As temperatures turn cooler, it is the perfect opportunity to review our homes ability to shelter us from the upcoming winter months. A quick walk around the house will help uncover areas in need of a little TLC. So grab pen and paper. And let’s take a few Steps For Today.


  • Furnace Checkup – Your furnace is your main line of defense against winter cold. Changing its filter regularly help it from working harder than it should to warm your home. It’s also a good idea to have it inspected yearly. The combustion chamber of an oil or gas furnace expands and contracts every time it ignites. Meaning that after time, it can crack from fatigue. A damaged gas or oil furnace can emit carbon monoxide (CO); an odorless deadly gas.
  • Smoke and CO detectors – it’s a great idea to change smoke and CO detector batteries in the fall, when daylight savings time changes.
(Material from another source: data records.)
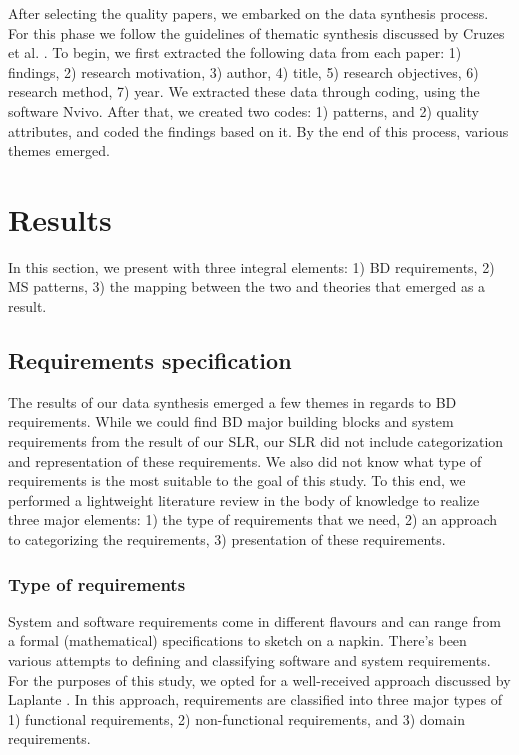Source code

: \documentclass[a4paper,11pt,article,oneside]{memoir}
\begin{document}
After selecting the quality papers, we embarked on the data synthesis process. For this phase we follow the guidelines of thematic synthesis discussed by Cruzes et al. \cite{Cruzes.2011}. To begin, we first extracted the following data from each paper: 1) findings, 2) research motivation, 3) author, 4) title, 5) research objectives, 6) research method, 7) year. We extracted these data through coding, using the software Nvivo. After that, we created two codes: 1) patterns, and 2) quality attributes, and coded the findings based on it. By the end of this process, various themes emerged. 





\chapter{Results}

In this section, we present with three integral elements: 1) BD requirements, 2) MS patterns, 3) the mapping between the two and theories that emerged as a result.  

\section{Requirements specification}

The results of our data synthesis emerged a few themes in regards to BD requirements. While we could find BD major building blocks and system requirements from the result of our SLR, our SLR did not include categorization and representation of these requirements. We also did not know what type of requirements is the most suitable to the goal of this study. To this end, we performed a lightweight literature review in the body of knowledge to realize three major elements: 1) the type of requirements that we need, 2) an approach to categorizing the requirements, 3) presentation of these requirements. 

\subsection{Type of requirements}
System and software requirements come in different flavours and can range from a formal (mathematical) specifications to sketch on a napkin. There's been various attempts to defining and classifying software and system requirements. For the purposes of this study, we opted for a well-received approach discussed by Laplante \cite{laplante2017requirements}. In this approach, requirements are classified into three major types of 1) functional requirements, 2) non-functional requirements, and 3) domain requirements. 
\end{document}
And if you don’t have CO detectors near your oil or gas furnace, you should definitely add them to your list of things to do.
  • Windows and Doors – Air loss, through gaps in the seals around windows and doors, is a major factor in keeping your heating bills as low as possible. While walking through your home, take note of any windows or doors that just are sealing well. Also note any cracked or lose panes. Whether fixing the old, or replacing it with new, it’s much better to address these when the weather is still warm enough to remove them. If ordering new windows, be aware that there can be a significant lead-time on their delivery and/or install. It’s best to get the process started early as possible.
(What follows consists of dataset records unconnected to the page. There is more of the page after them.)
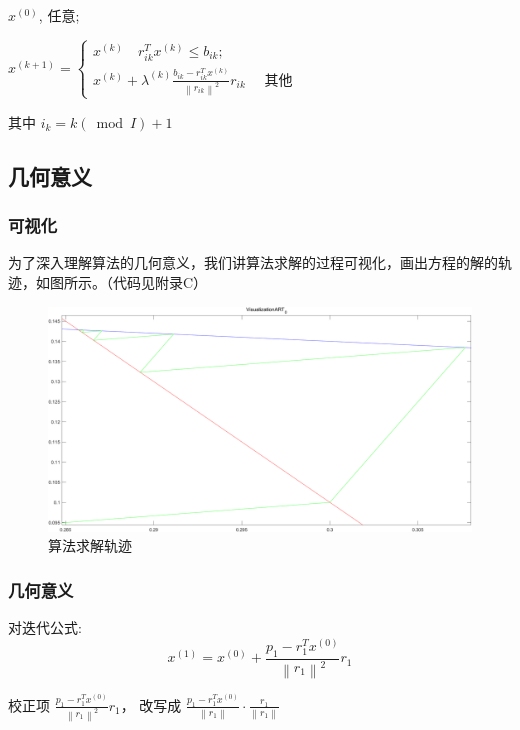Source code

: \documentclass[hyperref]{ctexart}
\begin{document}
			$x^{(0)}$, 任意;
	
			$x^{(k+1)}=\left\{\begin{array}{c}x^{(k)} \quad r_{i k}^{T} x^{(k)} \leq b_{i k} ; \\ x^{(k)}+\lambda^{(k)} \frac{b_{i k}-r_{i k}^{T} x^{(k)}}{\left\|r_{i k}\right\|^{2}} r_{i k} \quad \text { 其他 }\end{array}\right.$

			其中 $i_{k}=k(\bmod I)+1$

		\subsection{几何意义}
			
			\subsubsection{可视化}
				为了深入理解算法的几何意义，我们讲算法求解的过程可视化，画出方程的解的轨迹，如图所示。（代码见附录C）
				\begin{figure}[ht!]
				\centering
				\includegraphics[width=120mm]{VisualizationART_0.png}
				\caption{算法求解轨迹 \label{算法求解轨迹图}}
				\end{figure}

			\subsubsection{几何意义}
				对迭代公式: 
				\begin{equation}
					x^{(1)}=x^{(0)}+\frac{p_{1}-r_{1}^{T} x^{(0)}}{\left\|r_{1}\right\|^{2}} r_{1}
				\end{equation}

				校正项 $\frac{p_{1}-r_{1}^{T} x^{(0)}}{\left\|r_{1}\right\|^{2}} r_{1}$，\;
				改写成 $\frac{p_{1}-r_{1}^{T} x^{(0)}}{\left\|r_{1}\right\|} \cdot \frac{r_{1}}{\left\|r_{1}\right\|}$
				
\end{document}
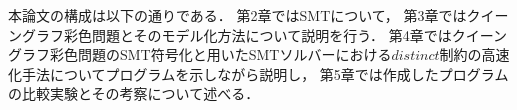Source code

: %
%
%
%
%


本論文の構成は以下の通りである．
第2章ではSMTについて，
第3章ではクイーングラフ彩色問題とそのモデル化方法について説明を行う．
第4章ではクイーングラフ彩色問題のSMT符号化と用いたSMTソルバーにおける$distinct$制約の高速化手法についてプログラムを示しながら説明し，
第5章では作成したプログラムの比較実験とその考察について述べる．

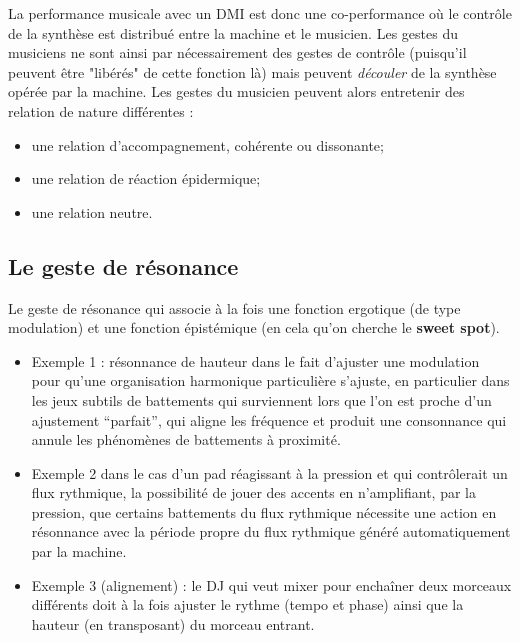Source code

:  La performance musicale avec un \gls{DMI} est donc une co-performance où le contrôle de la synthèse est distribué entre la machine et le musicien. 
 Les gestes du musiciens ne sont ainsi par nécessairement des gestes de contrôle (puisqu'il peuvent être "libérés" de cette fonction là) mais peuvent \textit{découler} de la synthèse opérée par la machine. Les gestes du musicien peuvent alors entretenir des relation de nature différentes :

\vspace{-1em}
\begin{itemize}[noitemsep]
\item une relation d'accompagnement, cohérente ou dissonante;
\item une relation de réaction épidermique;
\item une relation neutre.
\end{itemize}
 
\subsection{Le geste de résonance}

Le geste de résonance qui associe à la fois une fonction ergotique (de type modulation) et une fonction épistémique (en cela qu'on cherche le \textbf{sweet spot}). 
\vspace{-1em}
\begin{itemize}[noitemsep]
\item Exemple 1 : résonnance de hauteur dans le fait d'ajuster une modulation pour qu'une organisation harmonique particulière s'ajuste, en particulier dans les jeux subtils de battements qui surviennent lors que l'on est proche d'un ajustement ``parfait'', qui aligne les fréquence et produit une consonnance qui annule les phénomènes de battements à proximité.
\item Exemple 2 dans le cas d'un pad réagissant à la pression et qui contrôlerait un flux rythmique, la possibilité de jouer des accents en n'amplifiant, par la pression, que certains battements du flux rythmique nécessite une action en résonnance avec la période propre du flux rythmique généré automatiquement par la machine.
\item Exemple 3 (alignement) : le DJ qui veut mixer pour enchaîner deux morceaux différents doit à la fois ajuster le rythme (tempo et phase) ainsi que la hauteur (en transposant) du morceau entrant.
\end{itemize}

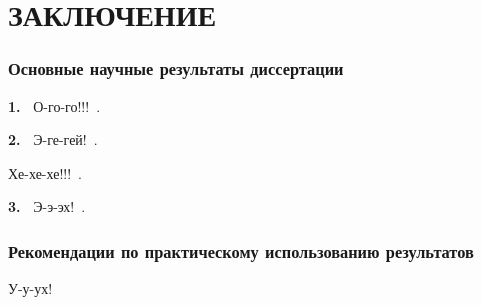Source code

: \chapter*{ЗАКЛЮЧЕНИЕ}

\vspace{-10pt}
\subsection*{Основные научные результаты диссертации}

\vspace{-16pt}
\textbf{1.~}
О-го-го!!!~\cite{myarticle1, myarticle2}.


\textbf{2.~}
Э-ге-гей!~\cite{myarticle3, myarticle4, myarticle5}.

Хе-хе-хе!!!~\cite{myarticle4, myarticle5}.


\textbf{3.~}
Э-э-эх!~\cite{myarticle6}.




\vspace{-10pt}
\subsection*{Рекомендации по практическому использованию результатов}

\vspace{-16pt}

У-у-ух!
  • Insulation – While you’re at it. You may as well take a peek in the attic to see if there’s insulation up there. Chances are good that there is. But you never know.
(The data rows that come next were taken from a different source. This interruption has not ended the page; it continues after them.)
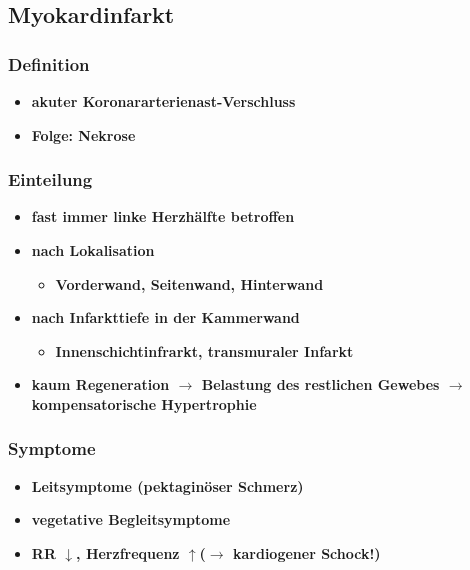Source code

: 	\subsection*{Myokardinfarkt}
		\subsubsection*{Definition}
			\begin{itemize}
				\item \textbf{akuter Koronararterienast-Verschluss}
				\item \textbf{Folge: Nekrose}
			\end{itemize}
		\subsubsection*{Einteilung}
			\begin{itemize}
				\item \textbf{fast immer linke Herzhälfte betroffen}
				\item \textbf{nach Lokalisation}
					\begin{itemize}
						\item \textbf{Vorderwand, Seitenwand, Hinterwand}
					\end{itemize}
				\item \textbf{nach Infarkttiefe in der Kammerwand}
					\begin{itemize}
						\item \textbf{Innenschichtinfrarkt, transmuraler Infarkt}
					\end{itemize}
				\item \textbf{kaum Regeneration $\rightarrow$ Belastung des restlichen Gewebes $\rightarrow$ kompensatorische Hypertrophie}
			\end{itemize}
		\subsubsection*{Symptome}
			\begin{itemize}
				\item \textbf{Leitsymptome (pektaginöser Schmerz)}
				\item \textbf{vegetative Begleitsymptome}
				\item \textbf{RR $\downarrow$, Herzfrequenz $\uparrow$($\rightarrow$ kardiogener Schock!)}
			\end{itemize}

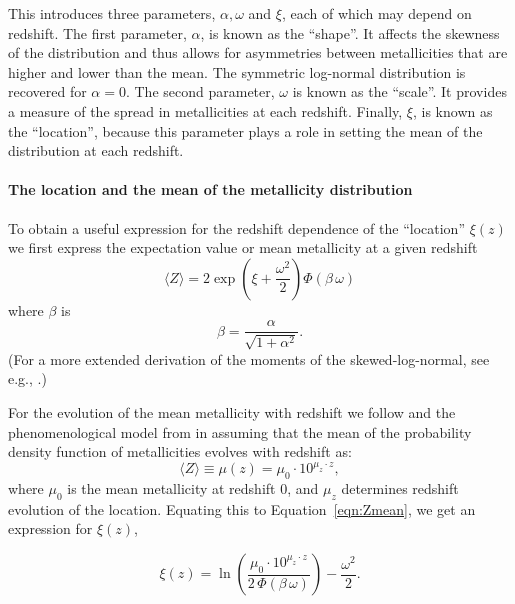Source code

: \documentclass[twocolumn]{aastex631}
\begin{document}
%
\noindent This introduces three parameters, $\alpha, \omega$ and $\xi$, each of which may depend on redshift. The first parameter, $\alpha$, is known as the ``shape''. It affects the skewness of the distribution and thus allows for asymmetries between metallicities that are higher and lower than the mean.  The symmetric log-normal distribution is recovered for $\alpha=0$. The second parameter, $\omega$  is known as the ``scale''. It provides a measure of the spread in metallicities at each redshift.   Finally, $\xi$, is known as the ``location'', because this parameter plays a role in setting the mean of the distribution at each redshift.

\paragraph{The location and the mean of the metallicity distribution}
To obtain a useful expression for the redshift dependence of the ``location'' $\xi(z)$ we first express the expectation value or mean metallicity at a given redshift
\begin{equation}
 \langle  Z \rangle 
 = 2 \exp
        \left(\xi +  \frac{\omega^2}{2} \right)
         \Phi\left(\beta\, \omega\right)
 \label{eqn:Zmean}
\end{equation}
where $\beta$ is 
\begin{equation}
\label{eq: beta}
\beta = \frac{\alpha}{\sqrt{1 + \alpha^2} }.
\end{equation}
(For a more extended derivation of the moments of the skewed-log-normal, see e.g., \cite{WANG201995}.)

For the evolution of the mean metallicity with redshift we follow \cite{LangerNorman2006} and the phenomenological model from \cite{Neijssel+2019} in assuming that the mean of the probability density function of metallicities evolves with redshift as:
\begin{equation}
\label{eq: mean Z}
    \langle Z \rangle \equiv \mu(z) = \mu_0 \cdot 10^{\mu_z \cdot z},
\end{equation}
where $\mu_0
$ is the mean metallicity at redshift 0, and $\mu_z
$ determines redshift evolution of the location. Equating this to Equation~\ref{eqn:Zmean}, we get an expression for $\xi(z)$,


\begin{equation}
\label{eq mu z}
    \xi(z) = \ln\left(\frac{  \mu_0 \cdot 10^{\mu_z \cdot z} }{2\, \Phi(\beta\, \omega)}  \right) - \frac{\omega^2}{2}.
\end{equation}
\end{document}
  • Home Exterior – Taking a look outside, be sure to give your homes exterior a thorough inspection. Look for loose or damaged siding, trim, soffit, and facia. It’s certainly easier to address these concerns before real cold sets in. Working on vinyl siding in the cold, when it can crack, is less than ideal.
  • House washing – Summer months can lead to dirt and mold (usually on the north side) on your home’s exterior. A hose and long brush can remove most of this. If using a power washer, be sure to check it’s spray power from a distance before moving to close and possibly blowing parts off your home.
  • Outdoor spigots – Take a look at your outdoor hose spigots. Leaking spigots can freeze and rupture pipes inside the home. Sometimes spigots just need a new set of washers. Sometimes they need a replacement. A good local hardware store may be able to tell you if they sell a washer replacement just by looking at a close-up picture of the spigot handle. If you need a replacement, search the internet for ‘replacing a hose bibb’ video. It may be easier than you think. And, of course, your local plumber can make short work of such things.
  • Deck care – Now that Labor Day has passed, it’s a good time to consider sealing your deck or patio. Having the supplies on hand for when the weather is just right, will help make the process easier.
  • Gutters – Look for signs that gutters are overflowing. This is usually caused by foul-smelling gunk in the gutter or downspout. Stopped up gutters usually lead to water or ice problems in the winter or spring. Cleaning them early and late in the fall will help avoid associated problems.

I’m sure I’ve missed a few things that should on this list. I’ll probably cover yard care in my next post. What are some of the important (or not-so-important) tasks I might add?


As always, thanks for reading.

And remember to take the next step…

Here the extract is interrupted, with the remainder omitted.